- [WHAT THE TASK REQUIRES] Quote exactly and only this range of lines in the data below: the line that holds "人们被惊呆了，那可是来自前十" to the line that holds "这是何等惊人的战绩？！", both included.

DATA FOR REVIEW Start Marker

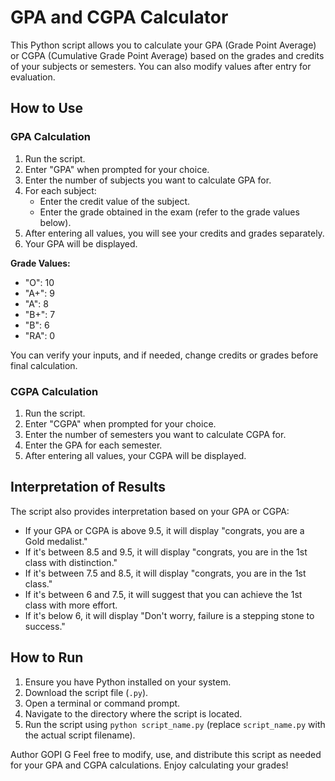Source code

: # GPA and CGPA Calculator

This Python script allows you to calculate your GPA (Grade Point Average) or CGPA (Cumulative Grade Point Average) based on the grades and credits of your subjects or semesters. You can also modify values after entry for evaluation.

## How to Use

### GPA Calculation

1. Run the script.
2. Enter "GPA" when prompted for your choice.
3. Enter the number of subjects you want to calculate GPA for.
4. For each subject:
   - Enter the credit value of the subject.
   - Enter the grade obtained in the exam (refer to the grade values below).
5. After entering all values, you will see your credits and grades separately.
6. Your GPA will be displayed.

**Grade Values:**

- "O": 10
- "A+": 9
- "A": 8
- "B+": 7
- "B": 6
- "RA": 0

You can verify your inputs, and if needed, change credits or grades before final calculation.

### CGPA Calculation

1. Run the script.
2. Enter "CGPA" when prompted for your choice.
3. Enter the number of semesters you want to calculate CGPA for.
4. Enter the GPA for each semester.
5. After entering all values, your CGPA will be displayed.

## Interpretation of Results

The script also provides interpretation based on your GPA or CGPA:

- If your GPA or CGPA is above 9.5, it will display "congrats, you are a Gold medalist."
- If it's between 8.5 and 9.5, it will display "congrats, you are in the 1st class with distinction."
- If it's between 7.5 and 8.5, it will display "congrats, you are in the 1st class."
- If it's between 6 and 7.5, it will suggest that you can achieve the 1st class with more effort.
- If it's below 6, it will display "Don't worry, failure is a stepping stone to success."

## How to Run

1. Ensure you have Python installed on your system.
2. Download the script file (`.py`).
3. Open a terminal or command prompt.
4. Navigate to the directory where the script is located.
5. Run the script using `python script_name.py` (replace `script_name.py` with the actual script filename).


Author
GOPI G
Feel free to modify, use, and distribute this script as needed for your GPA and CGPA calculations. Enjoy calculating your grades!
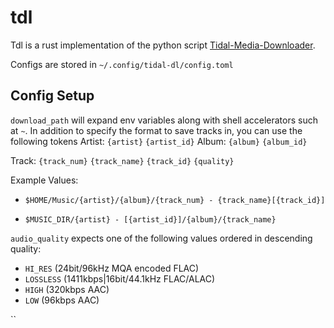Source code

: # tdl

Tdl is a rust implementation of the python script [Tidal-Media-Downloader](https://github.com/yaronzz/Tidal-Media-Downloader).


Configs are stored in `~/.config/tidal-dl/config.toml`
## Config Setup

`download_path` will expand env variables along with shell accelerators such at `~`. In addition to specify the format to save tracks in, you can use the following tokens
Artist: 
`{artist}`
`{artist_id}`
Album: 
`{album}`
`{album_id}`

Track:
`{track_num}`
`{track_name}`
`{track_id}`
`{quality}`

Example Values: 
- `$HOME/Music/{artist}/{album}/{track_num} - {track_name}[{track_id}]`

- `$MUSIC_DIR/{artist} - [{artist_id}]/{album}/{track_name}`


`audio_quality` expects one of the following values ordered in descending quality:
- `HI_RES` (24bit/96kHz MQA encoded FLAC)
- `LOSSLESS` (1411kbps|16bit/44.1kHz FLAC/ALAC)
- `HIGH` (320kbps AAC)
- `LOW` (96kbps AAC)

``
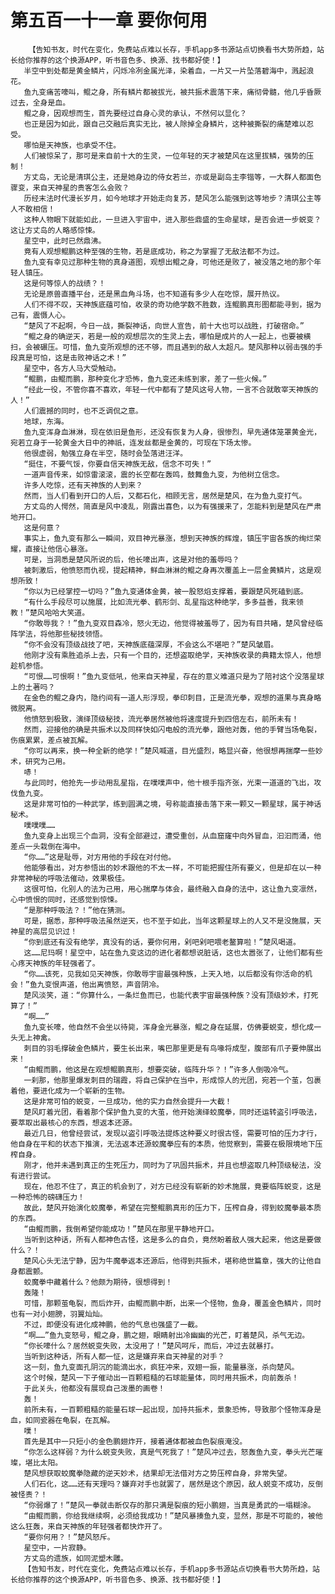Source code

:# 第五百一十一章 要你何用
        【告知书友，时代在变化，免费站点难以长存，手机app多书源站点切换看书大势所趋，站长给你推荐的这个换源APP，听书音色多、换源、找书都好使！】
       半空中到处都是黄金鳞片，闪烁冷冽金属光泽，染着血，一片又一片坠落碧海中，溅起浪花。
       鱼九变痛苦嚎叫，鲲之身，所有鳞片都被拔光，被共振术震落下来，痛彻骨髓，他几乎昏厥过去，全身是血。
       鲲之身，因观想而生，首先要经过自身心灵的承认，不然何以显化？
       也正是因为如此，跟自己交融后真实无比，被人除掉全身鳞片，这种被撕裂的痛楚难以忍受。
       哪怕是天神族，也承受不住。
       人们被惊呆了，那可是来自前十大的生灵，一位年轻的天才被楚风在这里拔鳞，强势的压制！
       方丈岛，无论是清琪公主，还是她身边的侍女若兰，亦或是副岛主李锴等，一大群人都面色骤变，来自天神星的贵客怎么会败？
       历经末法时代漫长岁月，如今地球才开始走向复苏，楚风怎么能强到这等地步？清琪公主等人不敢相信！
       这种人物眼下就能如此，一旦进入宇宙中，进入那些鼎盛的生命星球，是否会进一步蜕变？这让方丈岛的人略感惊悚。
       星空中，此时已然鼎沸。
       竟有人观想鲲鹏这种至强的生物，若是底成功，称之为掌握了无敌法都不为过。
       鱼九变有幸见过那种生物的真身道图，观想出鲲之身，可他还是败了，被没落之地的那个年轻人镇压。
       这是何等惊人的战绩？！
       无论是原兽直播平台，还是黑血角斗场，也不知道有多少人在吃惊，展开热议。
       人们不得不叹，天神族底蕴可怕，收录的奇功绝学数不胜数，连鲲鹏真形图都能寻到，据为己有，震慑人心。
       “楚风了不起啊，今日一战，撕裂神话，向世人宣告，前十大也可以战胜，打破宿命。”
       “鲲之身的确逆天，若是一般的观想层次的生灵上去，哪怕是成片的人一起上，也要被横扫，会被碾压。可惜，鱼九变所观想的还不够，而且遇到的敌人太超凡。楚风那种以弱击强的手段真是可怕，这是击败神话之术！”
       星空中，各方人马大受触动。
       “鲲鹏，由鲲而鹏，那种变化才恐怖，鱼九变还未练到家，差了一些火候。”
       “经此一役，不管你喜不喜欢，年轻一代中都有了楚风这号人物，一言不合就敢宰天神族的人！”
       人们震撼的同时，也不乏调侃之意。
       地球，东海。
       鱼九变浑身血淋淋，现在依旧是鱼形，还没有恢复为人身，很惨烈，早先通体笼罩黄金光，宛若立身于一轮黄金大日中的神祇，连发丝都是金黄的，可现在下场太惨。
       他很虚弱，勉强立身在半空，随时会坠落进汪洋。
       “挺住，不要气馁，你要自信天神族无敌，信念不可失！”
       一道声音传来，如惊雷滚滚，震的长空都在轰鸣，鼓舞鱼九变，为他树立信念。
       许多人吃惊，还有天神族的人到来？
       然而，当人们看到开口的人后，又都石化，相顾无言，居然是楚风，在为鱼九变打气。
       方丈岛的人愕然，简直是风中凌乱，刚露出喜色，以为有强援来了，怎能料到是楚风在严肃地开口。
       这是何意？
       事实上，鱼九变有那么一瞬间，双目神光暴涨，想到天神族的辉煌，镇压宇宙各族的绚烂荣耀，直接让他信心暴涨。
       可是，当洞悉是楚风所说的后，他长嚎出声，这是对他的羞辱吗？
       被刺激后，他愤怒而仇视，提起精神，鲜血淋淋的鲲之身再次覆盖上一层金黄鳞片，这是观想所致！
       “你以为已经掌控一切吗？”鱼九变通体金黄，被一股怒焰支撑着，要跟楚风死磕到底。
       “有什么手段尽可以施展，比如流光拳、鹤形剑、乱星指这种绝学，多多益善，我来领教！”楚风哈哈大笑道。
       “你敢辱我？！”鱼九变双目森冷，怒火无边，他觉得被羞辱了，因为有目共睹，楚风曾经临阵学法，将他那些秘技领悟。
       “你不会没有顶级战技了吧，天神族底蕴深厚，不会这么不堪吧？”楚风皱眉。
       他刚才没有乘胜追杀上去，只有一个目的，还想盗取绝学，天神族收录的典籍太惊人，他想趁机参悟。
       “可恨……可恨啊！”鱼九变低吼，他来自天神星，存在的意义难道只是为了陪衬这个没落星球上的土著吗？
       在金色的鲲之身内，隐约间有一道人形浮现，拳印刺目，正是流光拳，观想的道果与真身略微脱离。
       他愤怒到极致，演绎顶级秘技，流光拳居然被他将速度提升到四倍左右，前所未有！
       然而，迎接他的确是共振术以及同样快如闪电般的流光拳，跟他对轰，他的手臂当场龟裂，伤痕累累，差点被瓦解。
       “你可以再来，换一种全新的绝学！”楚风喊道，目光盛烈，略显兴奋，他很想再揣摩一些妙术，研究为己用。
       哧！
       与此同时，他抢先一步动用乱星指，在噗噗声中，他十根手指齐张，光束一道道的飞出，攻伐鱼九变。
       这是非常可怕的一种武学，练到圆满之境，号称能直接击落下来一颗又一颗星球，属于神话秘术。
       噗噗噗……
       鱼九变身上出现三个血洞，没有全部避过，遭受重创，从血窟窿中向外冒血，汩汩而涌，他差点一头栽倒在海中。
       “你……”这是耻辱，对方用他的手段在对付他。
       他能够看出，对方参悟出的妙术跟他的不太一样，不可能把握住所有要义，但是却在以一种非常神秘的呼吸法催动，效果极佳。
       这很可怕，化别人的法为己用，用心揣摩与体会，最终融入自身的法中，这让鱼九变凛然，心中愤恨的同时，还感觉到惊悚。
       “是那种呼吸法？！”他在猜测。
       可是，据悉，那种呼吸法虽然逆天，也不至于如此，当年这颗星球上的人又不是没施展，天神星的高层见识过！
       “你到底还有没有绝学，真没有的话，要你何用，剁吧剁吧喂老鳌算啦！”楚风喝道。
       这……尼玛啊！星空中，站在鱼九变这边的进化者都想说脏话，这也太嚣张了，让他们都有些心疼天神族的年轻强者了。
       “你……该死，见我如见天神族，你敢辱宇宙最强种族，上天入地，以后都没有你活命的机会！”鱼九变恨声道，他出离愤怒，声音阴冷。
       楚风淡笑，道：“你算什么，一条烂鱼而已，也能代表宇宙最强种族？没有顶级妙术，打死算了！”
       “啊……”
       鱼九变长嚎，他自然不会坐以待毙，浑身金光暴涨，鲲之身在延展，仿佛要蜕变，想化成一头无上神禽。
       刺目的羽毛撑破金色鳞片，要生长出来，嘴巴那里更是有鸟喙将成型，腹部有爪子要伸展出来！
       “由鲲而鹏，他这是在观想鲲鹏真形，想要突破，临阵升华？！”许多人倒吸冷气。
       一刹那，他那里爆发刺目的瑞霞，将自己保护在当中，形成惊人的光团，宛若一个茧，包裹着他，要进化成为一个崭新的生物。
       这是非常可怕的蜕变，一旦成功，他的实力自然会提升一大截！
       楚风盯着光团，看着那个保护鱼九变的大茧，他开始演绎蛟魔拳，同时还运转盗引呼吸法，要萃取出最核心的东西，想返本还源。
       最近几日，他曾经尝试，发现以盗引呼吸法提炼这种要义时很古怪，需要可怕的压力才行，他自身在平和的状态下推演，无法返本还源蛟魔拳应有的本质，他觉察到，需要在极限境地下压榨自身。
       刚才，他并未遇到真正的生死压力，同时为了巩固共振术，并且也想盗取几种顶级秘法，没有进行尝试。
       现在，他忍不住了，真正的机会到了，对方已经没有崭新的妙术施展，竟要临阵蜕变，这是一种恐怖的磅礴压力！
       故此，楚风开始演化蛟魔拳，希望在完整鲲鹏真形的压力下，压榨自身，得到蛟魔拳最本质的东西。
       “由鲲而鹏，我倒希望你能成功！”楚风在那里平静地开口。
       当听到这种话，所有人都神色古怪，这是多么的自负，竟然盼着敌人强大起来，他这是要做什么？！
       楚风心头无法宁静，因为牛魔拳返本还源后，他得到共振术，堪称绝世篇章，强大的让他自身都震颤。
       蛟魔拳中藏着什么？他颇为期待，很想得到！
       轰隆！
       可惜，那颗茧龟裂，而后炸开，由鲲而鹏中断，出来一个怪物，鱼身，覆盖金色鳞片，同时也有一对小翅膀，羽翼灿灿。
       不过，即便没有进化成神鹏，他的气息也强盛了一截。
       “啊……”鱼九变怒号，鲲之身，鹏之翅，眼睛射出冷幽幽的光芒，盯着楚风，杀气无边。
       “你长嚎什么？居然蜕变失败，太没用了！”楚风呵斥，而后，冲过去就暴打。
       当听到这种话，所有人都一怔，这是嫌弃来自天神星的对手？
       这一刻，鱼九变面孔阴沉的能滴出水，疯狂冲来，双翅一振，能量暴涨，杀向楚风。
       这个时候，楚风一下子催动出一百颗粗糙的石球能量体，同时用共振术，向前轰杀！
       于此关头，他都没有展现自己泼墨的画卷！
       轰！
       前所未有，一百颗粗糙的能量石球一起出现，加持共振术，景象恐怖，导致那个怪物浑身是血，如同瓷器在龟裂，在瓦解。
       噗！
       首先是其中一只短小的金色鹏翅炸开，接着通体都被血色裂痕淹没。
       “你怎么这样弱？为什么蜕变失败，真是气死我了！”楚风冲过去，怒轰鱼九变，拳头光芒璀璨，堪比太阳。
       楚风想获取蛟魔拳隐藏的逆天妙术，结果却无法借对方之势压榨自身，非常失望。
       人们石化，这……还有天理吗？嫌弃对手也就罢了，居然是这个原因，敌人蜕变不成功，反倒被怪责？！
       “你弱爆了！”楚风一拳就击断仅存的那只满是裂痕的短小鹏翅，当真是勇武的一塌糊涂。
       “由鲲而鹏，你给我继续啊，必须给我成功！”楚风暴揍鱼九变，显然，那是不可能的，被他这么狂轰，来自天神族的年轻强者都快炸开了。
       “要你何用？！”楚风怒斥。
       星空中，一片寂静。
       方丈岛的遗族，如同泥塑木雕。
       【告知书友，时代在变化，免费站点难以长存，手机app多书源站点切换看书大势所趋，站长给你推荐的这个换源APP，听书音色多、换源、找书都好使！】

DATA FOR REVIEW End Marker

- [SOLUTION TO THIS EXERCISE]
       人们被惊呆了，那可是来自前十大的生灵，一位年轻的天才被楚风在这里拔鳞，强势的压制！
       方丈岛，无论是清琪公主，还是她身边的侍女若兰，亦或是副岛主李锴等，一大群人都面色骤变，来自天神星的贵客怎么会败？
       历经末法时代漫长岁月，如今地球才开始走向复苏，楚风怎么能强到这等地步？清琪公主等人不敢相信！
       这种人物眼下就能如此，一旦进入宇宙中，进入那些鼎盛的生命星球，是否会进一步蜕变？这让方丈岛的人略感惊悚。
       星空中，此时已然鼎沸。
       竟有人观想鲲鹏这种至强的生物，若是底成功，称之为掌握了无敌法都不为过。
       鱼九变有幸见过那种生物的真身道图，观想出鲲之身，可他还是败了，被没落之地的那个年轻人镇压。
       这是何等惊人的战绩？！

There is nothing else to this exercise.